Oh MissJester, I am so sorry. I know how sad it is to loose a little one. I am also glad (as you said) that Billy was in the truck and did not see the baby that passed. {{HUGS}} I know its a lot of work to fix up the other coop. I will be thinking of you.
Thank you... I know it was just a chicken to some people, but to me and Billy it was part of the family. I had come to love them little ones as they were the first I had ever raised from Babies...
Miss Jester!!! I am very sorry about your loss, and I do understand. They are not just chickens to most of us. We put our hearts and souls into it. However I do admire your venturing into an unknown world, and yes you will make mistakes, and will learn from them. As you grow from your mistakes other little ones will benefit. There will be others, just because of your kind and loving heart. The benefits will began to out weigh the heart-aches. Be of good courage and keep on keeping on. You and Billy are both important to us. Haystack
Thank you Haystack, I know I will make the mistakes, just like I have done with the horses and with raising Billy, but in the end, I learn a lesson and go on. I am happy to know that the little ones will be around the house for us to watch...

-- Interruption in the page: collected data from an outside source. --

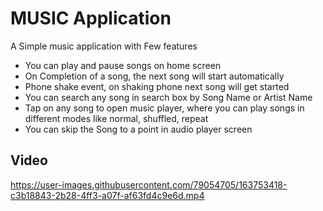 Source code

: # MUSIC Application

A Simple music application with Few features
 - You can play and pause songs on home screen
 - On Completion of a song, the next song will start automatically
 - Phone shake event, on shaking phone next song will get started
 - You can search any song in search box by Song Name or Artist Name
 - Tap on any song to open music player, where you can play songs in different modes like normal, shuffled, repeat
 - You can skip the Song to a point in audio player screen
## Video


https://user-images.githubusercontent.com/79054705/163753418-c3b18843-2b28-4ff3-a07f-af63fd4c9e6d.mp4


<!-- <img src="Screenshots_Videos/Music_app_1.jpg" height = 650px, width = 350>
<img src="Screenshots_Videos/Music_app_2.jpg" height = 650px, width = 350>
<img src="Screenshots_Videos/Music_app_3.jpg" height = 650px, width = 350>
<img src="Screenshots_Videos/Music_app_4.jpg" height = 650px, width = 350>
<img src="Screenshots_Videos/Music_app_5.jpg" height = 650px, width = 350>
<img src="Screenshots_Videos/Music_app_6.jpg" height = 650px, width = 350>
<img src="Screenshots_Videos/Music_app_7.jpg" height = 650px, width = 350>
<img src="Screenshots_Videos/Music_app_8.jpg" height = 650px, width = 350> -->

I'm so sorry MissJestr.. I have been down that learning curve, actually more than once, and it's very painful indeed. The good thing here at DG is, you are not alone! I don't think anyone here thinks "it's just a chicken"....
Raising chickens is actually harder than raising horses and that ain't easy! I thought I had tough skin.. but I don't.. It is hard to take all the heartache involved.. but I do my best.. as I'm so sure you are. No one can ask more than that!